**What the task requires**
Every line with the string "class" in it belongs in your answer, so copy them all from the data.

(Stored data entries)
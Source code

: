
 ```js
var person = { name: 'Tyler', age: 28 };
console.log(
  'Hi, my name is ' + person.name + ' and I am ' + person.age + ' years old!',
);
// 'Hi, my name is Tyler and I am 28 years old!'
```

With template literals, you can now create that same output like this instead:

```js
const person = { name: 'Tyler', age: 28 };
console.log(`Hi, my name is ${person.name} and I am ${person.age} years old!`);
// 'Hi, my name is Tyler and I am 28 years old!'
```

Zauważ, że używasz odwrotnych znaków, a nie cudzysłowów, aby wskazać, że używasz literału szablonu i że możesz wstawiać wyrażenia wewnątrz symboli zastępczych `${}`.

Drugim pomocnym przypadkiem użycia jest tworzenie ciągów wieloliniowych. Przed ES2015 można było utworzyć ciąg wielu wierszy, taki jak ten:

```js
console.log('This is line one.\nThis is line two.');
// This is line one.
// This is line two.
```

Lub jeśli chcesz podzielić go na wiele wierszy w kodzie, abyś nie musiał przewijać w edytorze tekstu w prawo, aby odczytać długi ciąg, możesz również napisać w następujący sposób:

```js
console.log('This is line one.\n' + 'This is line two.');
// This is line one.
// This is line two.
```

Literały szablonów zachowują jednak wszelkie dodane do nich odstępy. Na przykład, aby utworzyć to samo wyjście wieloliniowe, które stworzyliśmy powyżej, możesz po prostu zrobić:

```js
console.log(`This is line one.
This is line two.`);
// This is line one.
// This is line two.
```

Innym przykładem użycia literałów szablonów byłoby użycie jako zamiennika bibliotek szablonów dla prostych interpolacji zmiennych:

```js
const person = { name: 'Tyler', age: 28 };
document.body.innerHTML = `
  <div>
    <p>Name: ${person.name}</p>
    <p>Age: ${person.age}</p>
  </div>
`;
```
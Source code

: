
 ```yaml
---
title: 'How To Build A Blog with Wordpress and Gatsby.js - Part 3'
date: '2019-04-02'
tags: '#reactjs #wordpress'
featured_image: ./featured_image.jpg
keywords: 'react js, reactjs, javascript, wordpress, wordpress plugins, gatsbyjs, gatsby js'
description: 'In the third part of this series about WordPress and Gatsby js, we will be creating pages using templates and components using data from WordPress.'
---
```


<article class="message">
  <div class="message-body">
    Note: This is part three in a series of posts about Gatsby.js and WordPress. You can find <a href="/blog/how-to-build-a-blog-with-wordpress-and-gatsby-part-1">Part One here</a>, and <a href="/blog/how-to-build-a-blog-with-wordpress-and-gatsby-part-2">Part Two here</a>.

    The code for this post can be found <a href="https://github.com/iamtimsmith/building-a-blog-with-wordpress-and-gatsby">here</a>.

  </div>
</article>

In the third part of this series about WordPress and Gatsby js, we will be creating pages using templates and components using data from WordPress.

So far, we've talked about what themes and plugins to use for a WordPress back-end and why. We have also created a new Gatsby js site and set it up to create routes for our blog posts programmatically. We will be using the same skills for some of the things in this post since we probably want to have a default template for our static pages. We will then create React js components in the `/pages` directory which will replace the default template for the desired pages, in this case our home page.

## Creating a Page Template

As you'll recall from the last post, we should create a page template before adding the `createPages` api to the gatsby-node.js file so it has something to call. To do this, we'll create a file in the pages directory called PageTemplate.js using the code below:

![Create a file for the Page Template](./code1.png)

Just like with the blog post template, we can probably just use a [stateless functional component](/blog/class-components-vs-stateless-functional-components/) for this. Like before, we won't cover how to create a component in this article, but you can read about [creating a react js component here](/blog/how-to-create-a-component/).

**Written response**
<article class="message">
  <div class="message-body">
Just like with the blog post template, we can probably just use a [stateless functional component](/blog/class-components-vs-stateless-functional-components/) for this. Like before, we won't cover how to create a component in this article, but you can read about [creating a react js component here](/blog/how-to-create-a-component/).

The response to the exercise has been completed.